# Don Fortner



## tcalbrecht (Nov 30, 2016)

A friend recommended a couple YouTube messages by this fellow. 

[video=youtube;d3CJlLv3MfE]https://www.youtube.com/watch?v=d3CJlLv3MfE&t=1881s[/video]

I was shocked by the blatant misrepresentation of the reformed faith by this fellow. My friend is coming out of a bad situation where he was burned by legalism, and he appears to be heading headlong in the opposite direction. He's using the same "heresy" language as this Fortner fellow.
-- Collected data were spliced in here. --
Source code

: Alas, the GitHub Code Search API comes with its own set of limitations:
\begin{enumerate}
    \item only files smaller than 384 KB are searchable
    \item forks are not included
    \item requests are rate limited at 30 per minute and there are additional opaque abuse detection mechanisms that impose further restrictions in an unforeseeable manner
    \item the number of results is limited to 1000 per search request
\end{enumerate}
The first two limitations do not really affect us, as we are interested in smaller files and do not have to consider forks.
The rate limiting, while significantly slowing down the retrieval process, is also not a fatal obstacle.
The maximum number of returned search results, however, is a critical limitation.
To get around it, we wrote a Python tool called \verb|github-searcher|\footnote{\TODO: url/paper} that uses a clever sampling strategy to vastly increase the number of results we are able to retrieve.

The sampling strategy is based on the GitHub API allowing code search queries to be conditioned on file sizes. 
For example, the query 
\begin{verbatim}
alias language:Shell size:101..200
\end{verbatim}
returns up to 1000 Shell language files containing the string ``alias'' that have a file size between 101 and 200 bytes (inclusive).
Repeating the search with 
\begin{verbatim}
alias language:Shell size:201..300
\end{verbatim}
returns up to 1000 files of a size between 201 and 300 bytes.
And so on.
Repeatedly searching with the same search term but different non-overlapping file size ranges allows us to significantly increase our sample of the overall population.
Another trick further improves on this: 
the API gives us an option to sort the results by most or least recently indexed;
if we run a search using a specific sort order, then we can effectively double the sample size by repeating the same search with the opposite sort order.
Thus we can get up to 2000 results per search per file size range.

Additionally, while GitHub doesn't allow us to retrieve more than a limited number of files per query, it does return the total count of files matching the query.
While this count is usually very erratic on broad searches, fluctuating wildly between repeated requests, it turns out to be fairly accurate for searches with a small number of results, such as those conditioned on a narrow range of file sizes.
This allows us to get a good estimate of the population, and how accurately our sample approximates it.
Any recommendations to help my friend?

Thanks.


----------



## Sovereign Grace (Dec 30, 2016)

I think this pastor holds to 'eternal justification' and the archangel Michael being Jesus. If I am correct, he needs to be avoided like the black plague.


----------



## Pergamum (Dec 30, 2016)

He holds to eternal justification. Rejects progressive sanctification and holds only to positional sanctification, and has said that God was just as pleased with King David when he was in the arms of Bathsheba as when he was dancing before the Ark of the Covenant (to illustrate the unchanging love of God).


----------



## Pilgrim (Dec 30, 2016)

As convicted1 noted, this man has been associated with Hyper-Calvinism. (Those who hold to eternal justification are often if not always hypers.) Antinomianism, whether doctrinal, practical or both, sometimes goes hand in hand with Hyper-Calvinism. 
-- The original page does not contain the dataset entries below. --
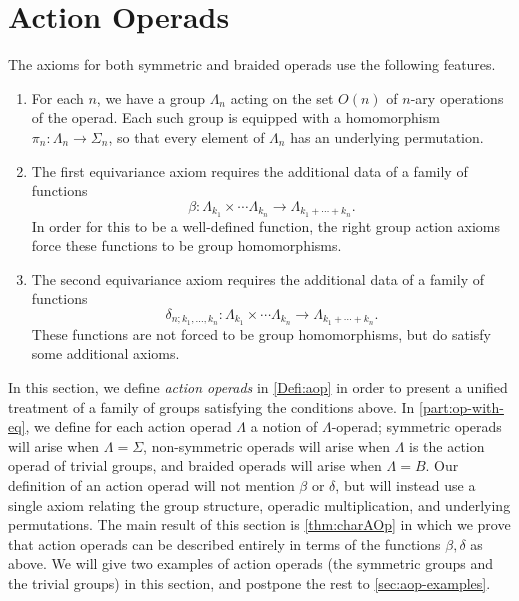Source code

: \section{Action Operads}\label{sec:aop}

The axioms for both symmetric and braided operads use the following features.
\begin{enumerate}
\item For each $n$, we have a group $\Lambda_n$ acting on the set $O(n)$ of $n$-ary operations of the operad. Each such group is equipped with a homomorphism $\pi_n \colon \Lambda_n \to \Sigma_n$, so that every element of $\Lambda_n$ has an underlying permutation.
\item The first equivariance axiom requires the additional data of a family of functions
\[
\beta \colon \Lambda_{k_1} \times \cdots \Lambda_{k_n} \to \Lambda_{k_1 + \cdots + k_n}.
\]
In order for this to be a well-defined function, the right group action axioms force these functions to be group homomorphisms.
\item The second equivariance axiom requires the additional data of a family of functions
\[
\delta_{n; k_1, \ldots, k_n} \colon \Lambda_{k_1} \times \cdots \Lambda_{k_n} \to \Lambda_{k_1 + \cdots + k_n}.
\]
These functions are not forced to be group homomorphisms, but do satisfy some additional axioms.
\end{enumerate}
In this section, we define \emph{action operads} in \cref{Defi:aop} in order to present a unified treatment of a family of groups satisfying the conditions above. 
In \cref{part:op-with-eq}, we define for each action operad $\Lambda$ a notion of $\Lambda$-operad; symmetric operads will arise when $\Lambda = \Sigma$, non-symmetric operads will arise when $\Lambda$ is the action operad of trivial groups, and braided operads will arise when $\Lambda = B$.
Our definition of an action operad will not mention $\beta$ or $\delta$, but will instead use a single axiom relating the group structure, operadic multiplication, and underlying permutations. 
The main result of this section is \cref{thm:charAOp} in which we prove that action operads can be described entirely in terms of the functions $\beta, \delta$ as above.
We will give two examples of action operads (the symmetric groups and the trivial groups) in this section, and postpone the rest to \cref{sec:aop-examples}.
I believe that Fortner has been discussed in some past threads and that Pergamum has some experience with him.


----------



## timfost (Dec 30, 2016)

Having grown up in a hyper-Calvinist church, we invited Fortner to speak at our family conference for an entire week back in 2000. I believe that he does not really distinguish between jusification and sanctification. This seems to flow from the doctrine of eternal justification as it denies a progression in holiness.


----------



## Ask Mr. Religion (Dec 31, 2016)

convicted1 said:


> I think this pastor holds to 'eternal justification' and the archangel Michael being Jesus. If I am correct, he needs to be avoided like the black plague.


That archangel Michael bit would need some fleshing out to understand exactly what he is claiming.

Who but Our Lord is the glorious man of Daniel's vision in chapters 10-12? I know Calvin and Matthew Henry held to this classic view.

Reactions: Like 1


----------